What is required: Could you repeat all of the entries exactly, leaving out any pictures?

Provided records:
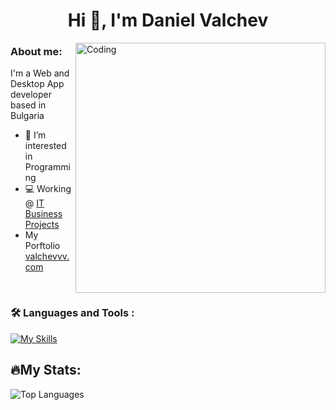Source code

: <h1 align="center">Hi 👋, I'm Daniel Valchev</h1>
<img align="right" alt="Coding" width="400" src="https://media.tenor.com/GfSX-u7VGM4AAAAC/coding.gif">


### About me:
I'm a Web and Desktop App developer based in Bulgaria

- 👀 I’m interested in Programming
- 💻 Working @ [IT Business Projects](https://www.linkedin.com/company/itbpbg/)
- My Porftolio <a href="https://valchevvv.com" target="_blank">valchevvv.com</a>
<br/>

 ### :hammer_and_wrench: Languages and Tools :
[![My Skills](https://skillicons.dev/icons?i=cs,cpp,js,ts,react,vue,redux,html,css,scss,bootstrap,nodejs,expressjs,mongodb,mysql,lua)](https://skillicons.dev)
 <br/>
 
## 🔥My Stats:
![Top Languages](https://github-readme-stats.vercel.app/api/top-langs/?username=valchevvv&theme=tokyonight&show_icons=true&hide_border=true&layout=compact)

The completed task:
Source code

: <h1 align="center">Hi 👋, I'm Daniel Valchev</h1>
<img align="right" alt="Coding" width="400" src="https://media.tenor.com/GfSX-u7VGM4AAAAC/coding.gif">


### About me:
I'm a Web and Desktop App developer based in Bulgaria

- 👀 I’m interested in Programming
- 💻 Working @ [IT Business Projects](https://www.linkedin.com/company/itbpbg/)
- My Porftolio <a href="https://valchevvv.com" target="_blank">valchevvv.com</a>
<br/>

 ### :hammer_and_wrench: Languages and Tools :
[![My Skills](https://skillicons.dev/icons?i=cs,cpp,js,ts,react,vue,redux,html,css,scss,bootstrap,nodejs,expressjs,mongodb,mysql,lua)](https://skillicons.dev)
 <br/>
 
## 🔥My Stats:
![Top Languages](https://github-readme-stats.vercel.app/api/top-langs/?username=valchevvv&theme=tokyonight&show_icons=true&hide_border=true&layout=compact)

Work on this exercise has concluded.